As we are interested in core clusters we want to apply the core/halo criterion to disregard points with low cluster membership probabilitie as noise.
[71]:
langerin_reduced.labels[pydpc_clustering.halo_idx] = 0
draw_evaluate(langerin_reduced)

[72]:
M = cmsm.CMSM(langerin_reduced.get_dtraj(), unit="ns", step=1)
[73]:
# Estimate csMSM for different lag times (given in steps)
lags = [1, 2, 4, 8, 15, 30]
for i in lags:
M.cmsm(lag=i, minlenfactor=5)
M.get_its()
*********************************************************
---------------------------------------------------------
Computing coreset MSM at lagtime 1 ns
---------------------------------------------------------
Using 116 trajectories with 25900 steps over 7 coresets
All sets are connected
---------------------------------------------------------
*********************************************************
*********************************************************
---------------------------------------------------------
Computing coreset MSM at lagtime 2 ns
---------------------------------------------------------
Using 116 trajectories with 25900 steps over 7 coresets
All sets are connected
---------------------------------------------------------
*********************************************************
*********************************************************
---------------------------------------------------------
Computing coreset MSM at lagtime 4 ns
---------------------------------------------------------
Using 116 trajectories with 25900 steps over 7 coresets
All sets are connected
---------------------------------------------------------
*********************************************************
*********************************************************
---------------------------------------------------------
Computing coreset MSM at lagtime 8 ns
---------------------------------------------------------
Using 116 trajectories with 25900 steps over 7 coresets
All sets are connected
---------------------------------------------------------
*********************************************************
*********************************************************
---------------------------------------------------------
Computing coreset MSM at lagtime 15 ns
---------------------------------------------------------
Trajectories [0, 1, 73]
are shorter then step threshold (lag * minlenfactor = 75)

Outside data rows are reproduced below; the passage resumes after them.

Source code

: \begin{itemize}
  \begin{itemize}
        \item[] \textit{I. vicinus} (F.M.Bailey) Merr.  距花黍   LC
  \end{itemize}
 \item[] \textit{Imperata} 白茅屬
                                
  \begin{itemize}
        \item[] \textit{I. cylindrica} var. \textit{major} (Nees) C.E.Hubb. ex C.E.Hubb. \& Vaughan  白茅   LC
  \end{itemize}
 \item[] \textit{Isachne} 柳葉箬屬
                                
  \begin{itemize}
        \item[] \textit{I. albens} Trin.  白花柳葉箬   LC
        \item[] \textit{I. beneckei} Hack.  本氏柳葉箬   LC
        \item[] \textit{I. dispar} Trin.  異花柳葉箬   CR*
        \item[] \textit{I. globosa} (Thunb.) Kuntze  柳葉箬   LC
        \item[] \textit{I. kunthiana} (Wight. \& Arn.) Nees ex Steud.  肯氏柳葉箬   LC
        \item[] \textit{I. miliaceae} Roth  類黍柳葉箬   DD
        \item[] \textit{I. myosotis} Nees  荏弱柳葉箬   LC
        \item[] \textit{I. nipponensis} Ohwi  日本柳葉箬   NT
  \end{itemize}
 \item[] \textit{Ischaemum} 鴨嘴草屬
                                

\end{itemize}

and will not be used to compute the MSM.
Using 113 trajectories with 25732 steps over 7 coresets
All sets are connected
---------------------------------------------------------
*********************************************************
*********************************************************
---------------------------------------------------------
Computing coreset MSM at lagtime 30 ns
---------------------------------------------------------
Trajectories [0, 1, 4, 63, 73]
are shorter then step threshold (lag * minlenfactor = 150)

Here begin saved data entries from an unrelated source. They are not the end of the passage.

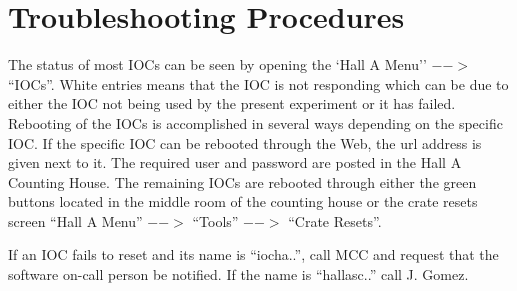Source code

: {\section{Troubleshooting Procedures}
The status of most IOCs can be seen
by opening the `Hall A Menu'' $-->$ ``IOCs''. White entries means that the IOC
is not responding which can be due to either the IOC not being used by the present
experiment or it has failed. Rebooting of the IOCs is accomplished in several ways
depending on the specific IOC. If the specific IOC can be rebooted through the
Web, the url address is given next to it. The required user and password are
posted in the Hall A Counting House. The remaining IOCs are rebooted through
either the green buttons located in the middle room of the counting house
or the crate resets screen ``Hall A Menu'' $-->$ ``Tools'' $-->$ ``Crate Resets''.

If an IOC fails to reset and its name is ``iocha..'', call MCC and request that
the software on-call person be notified. If the name is ``hallasc..'' call J. Gomez.

}


%
%
%
%
%
%
%
%
%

and will not be used to compute the MSM.
Using 111 trajectories with 25447 steps over 7 coresets
All sets are connected
---------------------------------------------------------
*********************************************************
[74]:
# Plot the time scales
fig, ax, *_ = M.plot_its()
fig.tight_layout(pad=0.1)

[75]:
figsize = mpl.rcParams["figure.figsize"]
mpl.rcParams["figure.figsize"] = figsize[0], figsize[1] * 0.2
M.plot_eigenvectors()
mpl.rcParams["figure.figsize"] = figsize

This result is in good agreement with the one we obtained manually and argualbe faster and easier to achieve. If we decide that this result is exactly what we consider valid, then this is nice. If we on the other hand want to tune the clustering result further, with respect to splitting, noise level and what is considered noise in the first place we gain more flexibility with the manual approach.